Oops, I Slept With Your Boyfriend
I met my one-night-stand when I was visiting my hometown. I chide myself when I find out too many details about someone who I preordained to remain a mystery to me. My snapchat unfortunately had a different agenda, as it indicated by putting his full name on display as a suggestion for quick add.
My curiosity led me to stalking his Facebook, where I quickly discovered his two-year long relationship. I picked my jaw up off of the floor and began to investigate their relationship. I didn’t need any more confirmation—their Instagram bios flashing their anniversary dates was all the evidence I needed.
I addressed him immediately, “Are you kidding me? You have a girlfriend?!”
He responded, “Yes, she’s my partner. We’re in an open relationship. We’re doing the distance thing, and this is what we’ve been doing for awhile.” He described this as “non-monogamous.” I didn’t know whether or not to believe him. I have a tendency to be too trusting.
When the unsettling feelings resolved, I listened to their story. They met in college, and halfway through her bachelor’s degree, she transferred to another college across the country. They were in love, but also in their sexual prime. For them, an open relationship was a sensible solution. Their emotional needs are flourishing, meanwhile, their physical needs are begging to be met. Sex became their fundamental disconnect, but it wasn’t worth ending a emotionally fulfilling relationship over.

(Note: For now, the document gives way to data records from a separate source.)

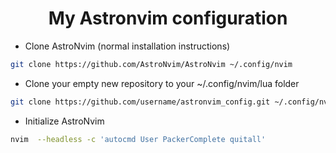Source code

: <h1 align="center">
    My Astronvim configuration
</h1>

* Clone AstroNvim (normal installation instructions)

```bash
git clone https://github.com/AstroNvim/AstroNvim ~/.config/nvim
```

* Clone your empty new repository to your ~/.config/nvim/lua folder

```bash
git clone https://github.com/username/astronvim_config.git ~/.config/nvim/lua/user
```

* Initialize AstroNvim

```bash
nvim  --headless -c 'autocmd User PackerComplete quitall'
```
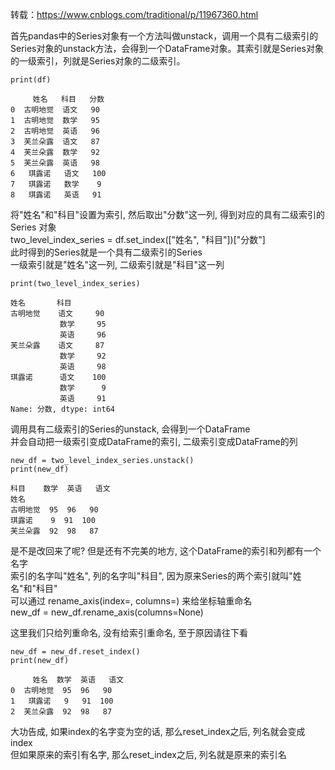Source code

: 转载：https://www.cnblogs.com/traditional/p/11967360.html

首先pandas中的Series对象有一个方法叫做unstack，调用一个具有二级索引的Series对象的unstack方法，会得到一个DataFrame对象。其索引就是Series对象的一级索引，列就是Series对象的二级索引。
```
print(df)

     姓名   科目   分数
0  古明地觉  语文   90
1  古明地觉  数学   95
2  古明地觉  英语   96
3  芙兰朵露  语文   87
4  芙兰朵露  数学   92
5  芙兰朵露  英语   98
6   琪露诺   语文   100
7   琪露诺   数学    9
8   琪露诺   英语   91
```

将"姓名"和"科目"设置为索引, 然后取出"分数"这一列, 得到对应的具有二级索引的 Series 对象  
two_level_index_series = df.set_index(["姓名", "科目"])["分数"]  
此时得到的Series就是一个具有二级索引的Series  
一级索引就是"姓名"这一列, 二级索引就是"科目"这一列  

```
print(two_level_index_series)

姓名       科目
古明地觉    语文     90
           数学     95
           英语     96
芙兰朵露    语文     87
           数学     92
           英语     98
琪露诺      语文    100
           数学      9
           英语     91
Name: 分数, dtype: int64
```

调用具有二级索引的Series的unstack, 会得到一个DataFrame  
并会自动把一级索引变成DataFrame的索引, 二级索引变成DataFrame的列

```
new_df = two_level_index_series.unstack()
print(new_df)

科目    数学  英语   语文
姓名               
古明地觉  95  96   90
琪露诺    9  91  100
芙兰朵露  92  98   87
```

是不是改回来了呢? 但是还有不完美的地方, 这个DataFrame的索引和列都有一个名字  
索引的名字叫"姓名", 列的名字叫"科目", 因为原来Series的两个索引就叫"姓名"和"科目"  
可以通过 rename_axis(index=, columns=) 来给坐标轴重命名  
new_df = new_df.rename_axis(columns=None)  

这里我们只给列重命名, 没有给索引重命名, 至于原因请往下看
```
new_df = new_df.reset_index()
print(new_df)

     姓名  数学  英语   语文
0  古明地觉  95  96   90
1   琪露诺   9   91  100
2  芙兰朵露  92  98   87
```

大功告成, 如果index的名字变为空的话, 那么reset_index之后, 列名就会变成index  
但如果原来的索引有名字, 那么reset_index之后, 列名就是原来的索引名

It’s been speculated that in relationships, a lack of sexual interaction can be a downhill spiral toward other contributions—inevitably leading to a failed relationship. Their relationship is a prime example on how an open relationship can be one way to prevent that.
An open relationship is an umbrella term for any type of relationship that is not based on exclusivity. There are many types of open relationships—swingers, monogamish, polyamorous, ethical non-monogamy, polyfidelity, polygamy, and relationship anarchy. There are many versions of an open relationship, and the terms can get confusing. The guy I met is in an open relationship. He and his partner are allowed to have sexual experiences outside of their relationship, but not allowed to experience love or romance with sexual partners outside of their relationships.
They both separately have multiple partners, casual affairs, and the sexual drive within their own sexual relationship thrives on the jealousy ignited by these outside encounters. I found it laughable, if anything, that his girlfriend knew every detail of the night we shared before I could even process it the next morning. As I became more educated about the details of this kind of relationship, I was no longer angry. It was intriguing to learn about, and I thoroughly enjoyed picking his mind.
The idea of a non-monogamous relationship is very perplexing. What is the fine line between being in an open relationship and cheating? When does casual sex turn into infidelity? I may not have an answer as the rules seem to be different for everyone, but for them? The simple solution was communication. The moment one of them emits information, it becomes dishonest.
Physical connections happen easily, but emotional connections are hard to find. These should be cherished once we do find that. Sex is a human need. It is essential to our health. It stimulates our brain. Like him, I was trying to fill a temporary void. Sex is fleeting, but emotional connections last lifetimes. If we could get over the possessiveness and societal norms, we might have healthier relationships.